Could you retype the records below exactly as they appear, skipping any pictures?

▬▬▬▬▬▬▬▬▬▬

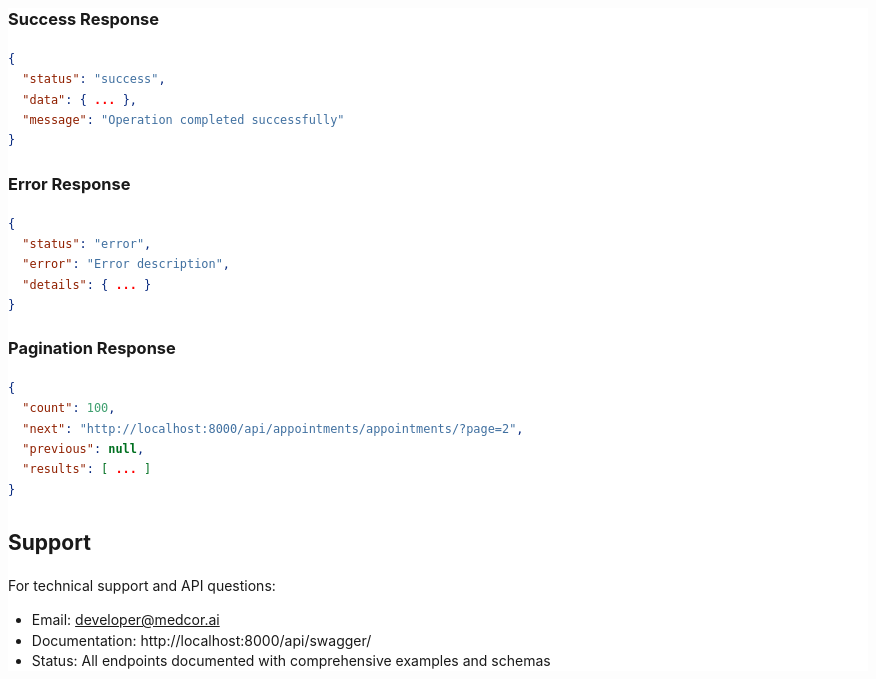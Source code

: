 ### Success Response
```json
{
  "status": "success",
  "data": { ... },
  "message": "Operation completed successfully"
}
```

### Error Response
```json
{
  "status": "error",
  "error": "Error description",
  "details": { ... }
}
```

### Pagination Response
```json
{
  "count": 100,
  "next": "http://localhost:8000/api/appointments/appointments/?page=2",
  "previous": null,
  "results": [ ... ]
}
```

## Support

For technical support and API questions:
- Email: developer@medcor.ai
- Documentation: http://localhost:8000/api/swagger/
- Status: All endpoints documented with comprehensive examples and schemas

▬▬▬▬▬▬▬▬▬▬

_SOLUTION FOR THIS TASK_.
Source code

: ### Success Response
```json
{
  "status": "success",
  "data": { ... },
  "message": "Operation completed successfully"
}
```

### Error Response
```json
{
  "status": "error",
  "error": "Error description",
  "details": { ... }
}
```

### Pagination Response
```json
{
  "count": 100,
  "next": "http://localhost:8000/api/appointments/appointments/?page=2",
  "previous": null,
  "results": [ ... ]
}
```

## Support

For technical support and API questions:
- Email: developer@medcor.ai
- Documentation: http://localhost:8000/api/swagger/
- Status: All endpoints documented with comprehensive examples and schemas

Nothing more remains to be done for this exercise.